◆ About this task ◆
Set out exactly, and with nothing added, the line containing "Script Migration Runner" and every line after it through the final line of the data.

Dataset entries
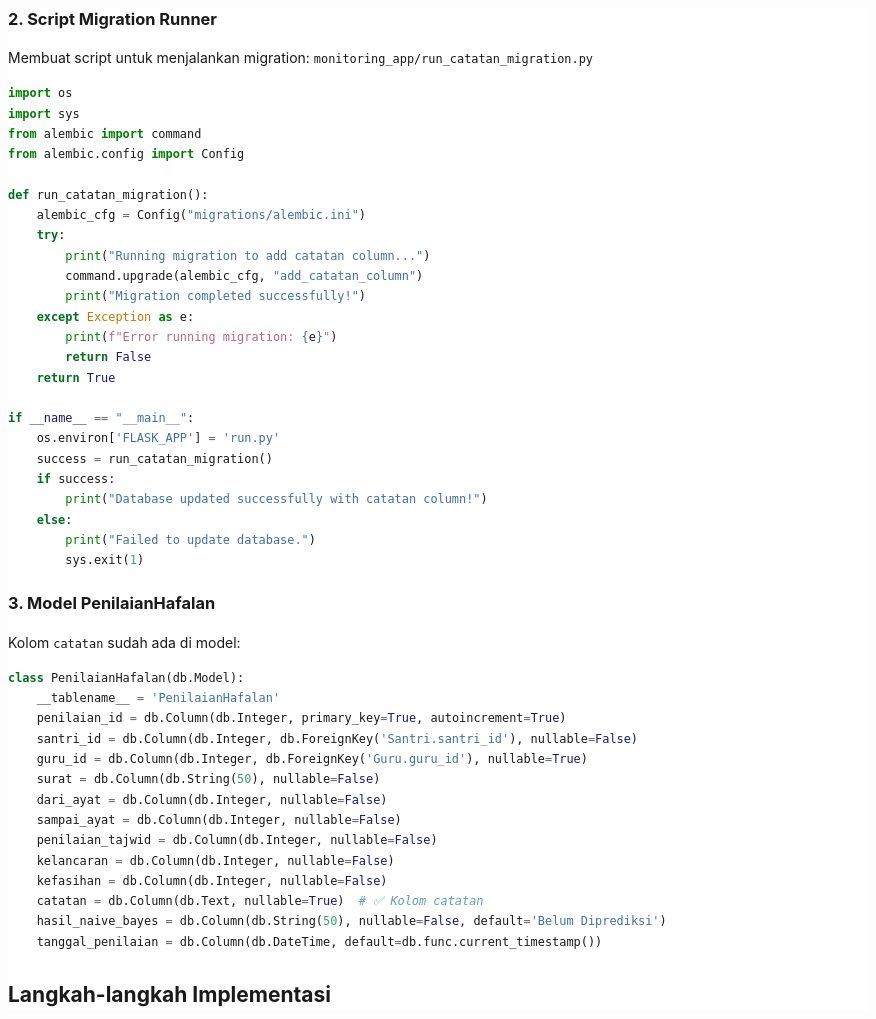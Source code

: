 ### 2. Script Migration Runner
Membuat script untuk menjalankan migration: `monitoring_app/run_catatan_migration.py`

```python
import os
import sys
from alembic import command
from alembic.config import Config

def run_catatan_migration():
    alembic_cfg = Config("migrations/alembic.ini")
    try:
        print("Running migration to add catatan column...")
        command.upgrade(alembic_cfg, "add_catatan_column")
        print("Migration completed successfully!")
    except Exception as e:
        print(f"Error running migration: {e}")
        return False
    return True

if __name__ == "__main__":
    os.environ['FLASK_APP'] = 'run.py'
    success = run_catatan_migration()
    if success:
        print("Database updated successfully with catatan column!")
    else:
        print("Failed to update database.")
        sys.exit(1)
```

### 3. Model PenilaianHafalan
Kolom `catatan` sudah ada di model:

```python
class PenilaianHafalan(db.Model):
    __tablename__ = 'PenilaianHafalan'
    penilaian_id = db.Column(db.Integer, primary_key=True, autoincrement=True)
    santri_id = db.Column(db.Integer, db.ForeignKey('Santri.santri_id'), nullable=False)
    guru_id = db.Column(db.Integer, db.ForeignKey('Guru.guru_id'), nullable=True)
    surat = db.Column(db.String(50), nullable=False)
    dari_ayat = db.Column(db.Integer, nullable=False)
    sampai_ayat = db.Column(db.Integer, nullable=False)
    penilaian_tajwid = db.Column(db.Integer, nullable=False)
    kelancaran = db.Column(db.Integer, nullable=False)
    kefasihan = db.Column(db.Integer, nullable=False)
    catatan = db.Column(db.Text, nullable=True)  # ✅ Kolom catatan
    hasil_naive_bayes = db.Column(db.String(50), nullable=False, default='Belum Diprediksi')
    tanggal_penilaian = db.Column(db.DateTime, default=db.func.current_timestamp())
```

## Langkah-langkah Implementasi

◆ Task result ◆
: ### 2. Script Migration Runner
Membuat script untuk menjalankan migration: `monitoring_app/run_catatan_migration.py`

```python
import os
import sys
from alembic import command
from alembic.config import Config

def run_catatan_migration():
    alembic_cfg = Config("migrations/alembic.ini")
    try:
        print("Running migration to add catatan column...")
        command.upgrade(alembic_cfg, "add_catatan_column")
        print("Migration completed successfully!")
    except Exception as e:
        print(f"Error running migration: {e}")
        return False
    return True

if __name__ == "__main__":
    os.environ['FLASK_APP'] = 'run.py'
    success = run_catatan_migration()
    if success:
        print("Database updated successfully with catatan column!")
    else:
        print("Failed to update database.")
        sys.exit(1)
```

### 3. Model PenilaianHafalan
Kolom `catatan` sudah ada di model:

```python
class PenilaianHafalan(db.Model):
    __tablename__ = 'PenilaianHafalan'
    penilaian_id = db.Column(db.Integer, primary_key=True, autoincrement=True)
    santri_id = db.Column(db.Integer, db.ForeignKey('Santri.santri_id'), nullable=False)
    guru_id = db.Column(db.Integer, db.ForeignKey('Guru.guru_id'), nullable=True)
    surat = db.Column(db.String(50), nullable=False)
    dari_ayat = db.Column(db.Integer, nullable=False)
    sampai_ayat = db.Column(db.Integer, nullable=False)
    penilaian_tajwid = db.Column(db.Integer, nullable=False)
    kelancaran = db.Column(db.Integer, nullable=False)
    kefasihan = db.Column(db.Integer, nullable=False)
    catatan = db.Column(db.Text, nullable=True)  # ✅ Kolom catatan
    hasil_naive_bayes = db.Column(db.String(50), nullable=False, default='Belum Diprediksi')
    tanggal_penilaian = db.Column(db.DateTime, default=db.func.current_timestamp())
```

## Langkah-langkah Implementasi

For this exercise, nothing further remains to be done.